**WHAT IS REQUIRED**
All lines holding the word "path" are to be copied from the records beneath.
[[ DATA RECORDS open ]]
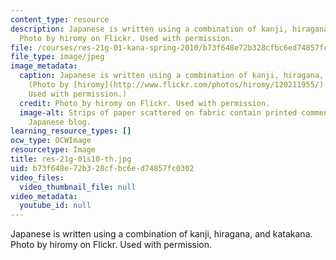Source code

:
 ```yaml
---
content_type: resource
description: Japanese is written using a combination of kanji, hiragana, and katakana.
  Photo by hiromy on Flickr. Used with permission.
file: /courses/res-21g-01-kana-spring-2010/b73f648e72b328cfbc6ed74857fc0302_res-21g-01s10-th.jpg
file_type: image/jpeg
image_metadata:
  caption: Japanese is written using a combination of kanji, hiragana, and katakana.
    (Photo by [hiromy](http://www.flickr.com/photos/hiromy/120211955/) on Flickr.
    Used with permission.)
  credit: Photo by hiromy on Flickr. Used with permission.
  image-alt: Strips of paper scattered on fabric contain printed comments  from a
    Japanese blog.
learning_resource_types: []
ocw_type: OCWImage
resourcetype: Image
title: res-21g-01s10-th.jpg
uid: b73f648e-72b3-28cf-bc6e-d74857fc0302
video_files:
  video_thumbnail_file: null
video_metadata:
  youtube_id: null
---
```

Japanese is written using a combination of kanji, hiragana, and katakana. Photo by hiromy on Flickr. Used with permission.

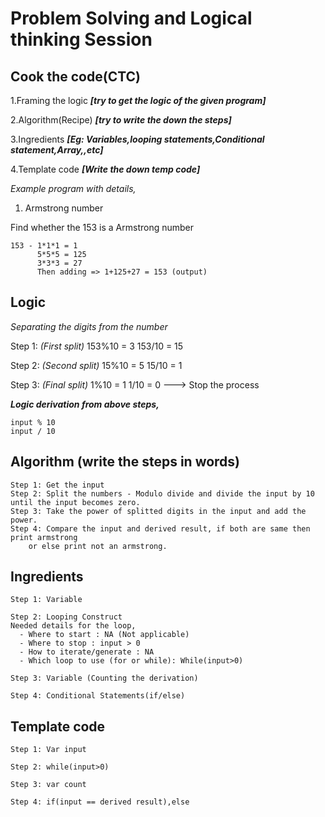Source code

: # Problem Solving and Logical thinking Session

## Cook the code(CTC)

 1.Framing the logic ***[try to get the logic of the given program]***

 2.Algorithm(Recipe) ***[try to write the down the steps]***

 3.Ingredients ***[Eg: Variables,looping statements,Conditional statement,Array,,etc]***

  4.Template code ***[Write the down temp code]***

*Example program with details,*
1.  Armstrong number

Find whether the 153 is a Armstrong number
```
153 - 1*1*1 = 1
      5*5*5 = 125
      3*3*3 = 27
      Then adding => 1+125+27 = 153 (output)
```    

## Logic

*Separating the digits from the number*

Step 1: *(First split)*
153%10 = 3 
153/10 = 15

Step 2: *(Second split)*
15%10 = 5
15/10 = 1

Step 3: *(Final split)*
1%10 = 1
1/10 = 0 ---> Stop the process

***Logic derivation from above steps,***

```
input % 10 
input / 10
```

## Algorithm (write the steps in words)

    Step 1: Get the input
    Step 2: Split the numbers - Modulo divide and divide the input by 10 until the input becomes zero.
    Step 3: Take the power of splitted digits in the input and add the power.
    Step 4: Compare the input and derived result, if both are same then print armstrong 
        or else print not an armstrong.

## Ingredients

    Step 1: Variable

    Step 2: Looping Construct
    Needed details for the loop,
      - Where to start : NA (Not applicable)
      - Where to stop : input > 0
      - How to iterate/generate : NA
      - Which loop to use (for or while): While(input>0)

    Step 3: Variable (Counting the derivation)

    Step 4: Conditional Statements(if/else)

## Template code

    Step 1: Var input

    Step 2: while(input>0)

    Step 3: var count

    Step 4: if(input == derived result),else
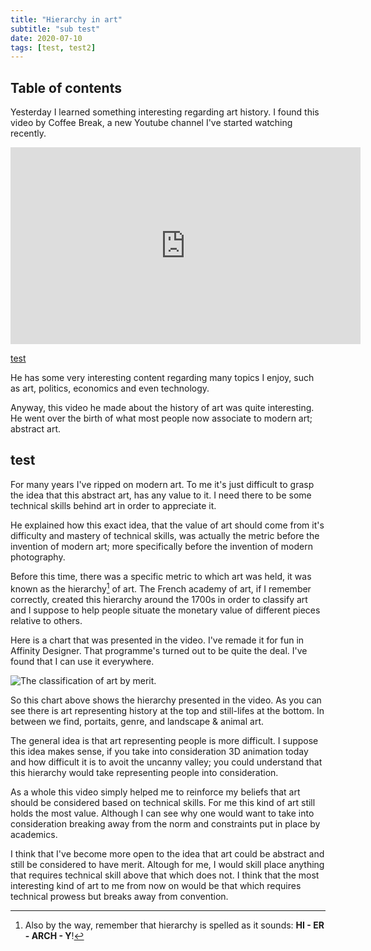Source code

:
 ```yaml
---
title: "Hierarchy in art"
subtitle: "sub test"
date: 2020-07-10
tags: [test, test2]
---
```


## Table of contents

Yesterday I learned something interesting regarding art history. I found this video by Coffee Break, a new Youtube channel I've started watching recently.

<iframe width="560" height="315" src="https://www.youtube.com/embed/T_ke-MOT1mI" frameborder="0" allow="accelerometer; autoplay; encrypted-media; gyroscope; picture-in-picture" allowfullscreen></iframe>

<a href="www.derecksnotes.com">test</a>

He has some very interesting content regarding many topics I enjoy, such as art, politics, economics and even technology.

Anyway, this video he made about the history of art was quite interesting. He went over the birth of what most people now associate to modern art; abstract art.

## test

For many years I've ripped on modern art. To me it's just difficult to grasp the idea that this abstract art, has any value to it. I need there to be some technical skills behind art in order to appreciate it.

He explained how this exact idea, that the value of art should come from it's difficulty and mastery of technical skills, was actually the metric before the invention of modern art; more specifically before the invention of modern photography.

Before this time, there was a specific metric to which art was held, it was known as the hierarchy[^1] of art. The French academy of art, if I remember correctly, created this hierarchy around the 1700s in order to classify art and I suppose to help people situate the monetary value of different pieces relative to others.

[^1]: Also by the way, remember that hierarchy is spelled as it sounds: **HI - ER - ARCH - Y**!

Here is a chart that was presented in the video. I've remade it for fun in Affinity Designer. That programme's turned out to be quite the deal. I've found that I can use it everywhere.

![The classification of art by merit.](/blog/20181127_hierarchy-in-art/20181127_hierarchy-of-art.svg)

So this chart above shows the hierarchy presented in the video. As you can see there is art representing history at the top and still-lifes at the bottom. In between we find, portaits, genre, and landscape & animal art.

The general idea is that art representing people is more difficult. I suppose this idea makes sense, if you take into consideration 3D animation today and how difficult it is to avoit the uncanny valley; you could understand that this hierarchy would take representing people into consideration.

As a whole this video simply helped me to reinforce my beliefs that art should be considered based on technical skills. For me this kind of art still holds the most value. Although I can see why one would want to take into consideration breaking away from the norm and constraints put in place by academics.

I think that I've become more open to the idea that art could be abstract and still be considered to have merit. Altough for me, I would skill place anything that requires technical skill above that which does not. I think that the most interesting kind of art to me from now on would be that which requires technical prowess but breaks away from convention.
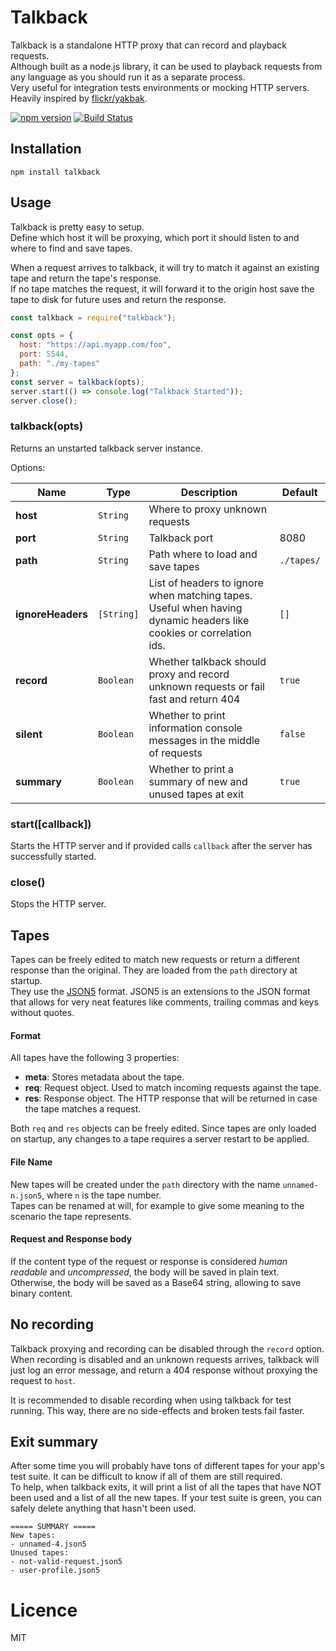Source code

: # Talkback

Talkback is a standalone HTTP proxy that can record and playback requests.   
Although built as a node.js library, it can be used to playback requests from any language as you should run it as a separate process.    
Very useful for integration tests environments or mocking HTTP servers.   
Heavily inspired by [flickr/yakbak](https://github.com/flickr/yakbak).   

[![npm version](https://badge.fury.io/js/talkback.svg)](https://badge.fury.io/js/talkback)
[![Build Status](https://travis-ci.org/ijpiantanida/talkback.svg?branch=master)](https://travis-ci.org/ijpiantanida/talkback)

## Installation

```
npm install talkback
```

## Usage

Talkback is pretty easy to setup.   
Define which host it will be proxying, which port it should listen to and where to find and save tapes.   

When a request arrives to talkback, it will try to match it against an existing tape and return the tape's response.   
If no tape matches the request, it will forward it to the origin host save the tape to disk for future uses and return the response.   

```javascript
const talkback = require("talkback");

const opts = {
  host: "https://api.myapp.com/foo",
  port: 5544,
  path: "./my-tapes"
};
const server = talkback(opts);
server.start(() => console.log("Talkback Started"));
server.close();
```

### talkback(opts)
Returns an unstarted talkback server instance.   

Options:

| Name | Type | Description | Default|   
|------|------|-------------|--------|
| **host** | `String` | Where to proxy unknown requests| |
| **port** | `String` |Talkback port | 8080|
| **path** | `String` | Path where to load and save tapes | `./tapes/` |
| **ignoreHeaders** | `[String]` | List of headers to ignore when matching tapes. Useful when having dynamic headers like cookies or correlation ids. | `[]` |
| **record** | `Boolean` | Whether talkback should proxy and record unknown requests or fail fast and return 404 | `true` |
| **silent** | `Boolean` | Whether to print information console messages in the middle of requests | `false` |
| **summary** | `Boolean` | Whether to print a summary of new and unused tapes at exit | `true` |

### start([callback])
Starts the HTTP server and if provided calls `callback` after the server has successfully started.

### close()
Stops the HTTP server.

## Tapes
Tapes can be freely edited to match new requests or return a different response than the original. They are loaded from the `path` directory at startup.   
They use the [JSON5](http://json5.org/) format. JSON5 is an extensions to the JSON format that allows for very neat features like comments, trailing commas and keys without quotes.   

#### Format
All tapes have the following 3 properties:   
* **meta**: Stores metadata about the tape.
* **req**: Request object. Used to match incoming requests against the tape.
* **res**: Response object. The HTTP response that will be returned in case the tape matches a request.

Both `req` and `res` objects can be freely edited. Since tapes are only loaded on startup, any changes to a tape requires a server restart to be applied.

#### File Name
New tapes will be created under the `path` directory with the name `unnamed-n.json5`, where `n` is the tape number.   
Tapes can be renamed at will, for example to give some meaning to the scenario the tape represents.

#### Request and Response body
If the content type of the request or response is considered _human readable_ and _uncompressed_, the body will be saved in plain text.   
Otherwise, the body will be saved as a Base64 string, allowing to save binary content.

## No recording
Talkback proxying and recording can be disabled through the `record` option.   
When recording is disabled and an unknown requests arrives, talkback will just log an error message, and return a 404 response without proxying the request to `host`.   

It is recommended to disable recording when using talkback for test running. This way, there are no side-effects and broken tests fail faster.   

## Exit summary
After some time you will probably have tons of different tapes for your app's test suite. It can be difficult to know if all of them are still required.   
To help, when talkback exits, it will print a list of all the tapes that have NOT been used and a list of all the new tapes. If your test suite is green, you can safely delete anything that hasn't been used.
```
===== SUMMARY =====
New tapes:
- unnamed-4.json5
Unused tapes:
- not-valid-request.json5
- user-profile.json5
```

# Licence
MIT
[[ DATA RECORDS closed ]]
**REPLY TO THE EXERCISE**
  path: "./my-tapes"
| **path** | `String` | Path where to load and save tapes | `./tapes/` |
Tapes can be freely edited to match new requests or return a different response than the original. They are loaded from the `path` directory at startup.   
New tapes will be created under the `path` directory with the name `unnamed-n.json5`, where `n` is the tape number.   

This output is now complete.